About The Pirate Queen, by Charlie Hill

The Pirate Queen is set in Mayo in 1650 and tells the story of the Irish clan chief and pirate Grace O'Malley, or Gráinne Ni Mháille, who spent her life fighting the forces of Queen Elizabeth 1st before sailing up the Thames for a summit meeting with the English queen. In the book, Grace's story is being recounted to her great great granddaughter by her tutor, Catherine, who is a native of Dublin.

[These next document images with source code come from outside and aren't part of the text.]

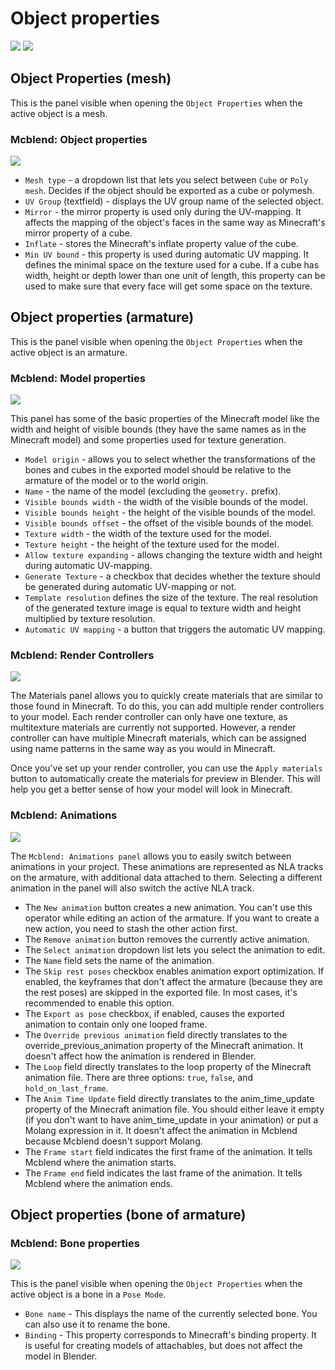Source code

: # Object properties

![](/img/gui/object_properties_bone.png)
![](/img/gui/object_properties_cube.png)

## Object Properties (mesh)

This is the panel visible when opening the `Object Properties` when the active object is a mesh.

### Mcblend: Object properties

![](/img/gui/object_properties_mesh.png)

- `Mesh type` - a dropdown list that lets you select between `Cube` or `Poly mesh`. Decides if the object should be exported as a cube or polymesh.
- `UV Group` (textfield) - displays the UV group name of the selected object.
- `Mirror` - the mirror property is used only during the UV-mapping. It affects the mapping of the object's faces in the same way as Minecraft's mirror property of a cube.
- `Inflate` - stores the Minecraft's inflate property value of the cube.
- `Min UV bound` - this property is used during automatic UV mapping. It defines the minimal space on the texture used for a cube. If a cube has width, height or depth lower than one unit of length, this property can be used to make sure that every face will get some space on the texture.

## Object properties (armature)
This is the panel visible when opening the `Object Properties` when the active object is an armature.

### Mcblend: Model properties

![](/img/gui/object_properties_armature_model_properties.png)

This panel has some of the basic properties of the Minecraft model like the width and height of visible bounds (they have the same names as in the Minecraft model) and some properties used for texture generation.

- `Model origin` - allows you to select whether the transformations of the bones and cubes in the exported model should be relative to the armature of the model or to the world origin.
- `Name` - the name of the model (excluding the `geometry.` prefix).
- `Visible bounds width` - the width of the visible bounds of the model.
- `Visible bounds height` - the height of the visible bounds of the model.
- `Visible bounds offset` - the offset of the visible bounds of the model.
- `Texture width` - the width of the texture used for the model.
- `Texture height` - the height of the texture used for the model.
- `Allow texture expanding` - allows changing the texture width and height during automatic UV-mapping.
- `Generate Texture` - a checkbox that decides whether the texture should be generated during automatic UV-mapping or not.
- `Template resolution` defines the size of the texture. The real resolution of the generated texture image is equal to texture width and height multiplied by texture resolution.
- `Automatic UV mapping` - a button that triggers the automatic UV mapping.

### Mcblend: Render Controllers

![](/img/gui/object_properties_armature_render_controllers.png)

The Materials panel allows you to quickly create materials that are similar to those found in Minecraft. To do this, you can add multiple render controllers to your model. Each render controller can only have one texture, as multitexture materials are currently not supported. However, a render controller can have multiple Minecraft materials, which can be assigned using name patterns in the same way as you would in Minecraft.

Once you've set up your render controller, you can use the `Apply materials` button to automatically create the materials for preview in Blender. This will help you get a better sense of how your model will look in Minecraft.

### Mcblend: Animations

![](/img/gui/object_properties_armature_animations.png)

The `Mcblend: Animations panel` allows you to easily switch between animations in your project. These animations are represented as NLA tracks on the armature, with additional data attached to them. Selecting a different animation in the panel will also switch the active NLA track.

- The `New animation` button creates a new animation. You can't use this operator while editing an action of the armature. If you want to create a new action, you need to stash the other action first.
- The `Remove animation` button removes the currently active animation.
- The `Select animation` dropdown list lets you select the animation to edit.
- The `Name` field sets the name of the animation.
- The `Skip rest poses` checkbox enables animation export optimization. If enabled, the keyframes that don't affect the armature (because they are the rest poses) are skipped in the exported file. In most cases, it's recommended to enable this option.
- The `Export as pose` checkbox, if enabled, causes the exported animation to contain only one looped frame.
- The `Override previous animation` field directly translates to the override_previous_animation property of the Minecraft animation. It doesn't affect how the animation is rendered in Blender.
- The `Loop` field directly translates to the loop property of the Minecraft animation file. There are three options: `true`, `false`, and `hold_on_last_frame`.
- The `Anim Time Update` field directly translates to the anim_time_update property of the Minecraft animation file. You should either leave it empty (if you don't want to have anim_time_update in your animation) or put a Molang expression in it. It doesn't affect the animation in Mcblend because Mcblend doesn't support Molang.
- The `Frame start` field indicates the first frame of the animation. It tells Mcblend where the animation starts.
- The `Frame end` field indicates the last frame of the animation. It tells Mcblend where the animation ends.

## Object properties (bone of armature)

### Mcblend: Bone properties

![](/img/gui/object_properties_armature_bone_properties.png)

This is the panel visible when opening the `Object Properties` when the active object is a bone in a `Pose Mode`.

- `Bone name` - This displays the name of the currently selected bone. You can also use it to rename the bone.
- `Binding` - This property corresponds to Minecraft's binding property. It is useful for creating models of attachables, but does not affect the model in Blender.
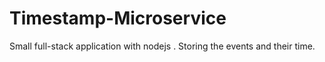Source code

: # Timestamp-Microservice
Small full-stack application with nodejs . Storing the events and their time.

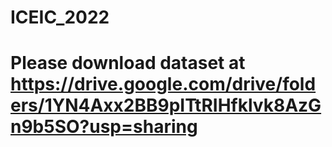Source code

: # ICEIC_2022
# Please download dataset at https://drive.google.com/drive/folders/1YN4Axx2BB9pITtRIHfklvk8AzGn9b5SO?usp=sharing
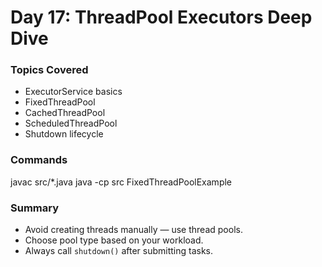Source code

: # Day 17: ThreadPool Executors Deep Dive

### Topics Covered
- ExecutorService basics
- FixedThreadPool
- CachedThreadPool
- ScheduledThreadPool
- Shutdown lifecycle

### Commands
javac src/*.java
java -cp src FixedThreadPoolExample

### Summary
- Avoid creating threads manually — use thread pools.
- Choose pool type based on your workload.
- Always call `shutdown()` after submitting tasks.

You can read more about The Pirate Queen on the publisher's website here. Below, you can read an excerpt from the novel. 


From The Pirate Queen

It was three years ago now. Catherine, twenty two years old, was living in Dublin. ‘Come to Castleburke,’ Theobald had suggested, ‘and teach my daughters.’ They were talking in The Stationer’s Company, a shop managed by Catherine’s father; Theobald had been thumbing the latest print of Foras Feasa ar Éirinn and Catherine had indulged him in conversation. She was educated but not a teacher and had barely heard of Mayo, yet she agreed to the proposal with scant consideration. Many times over the course of those three trying years she thought back to that decision. 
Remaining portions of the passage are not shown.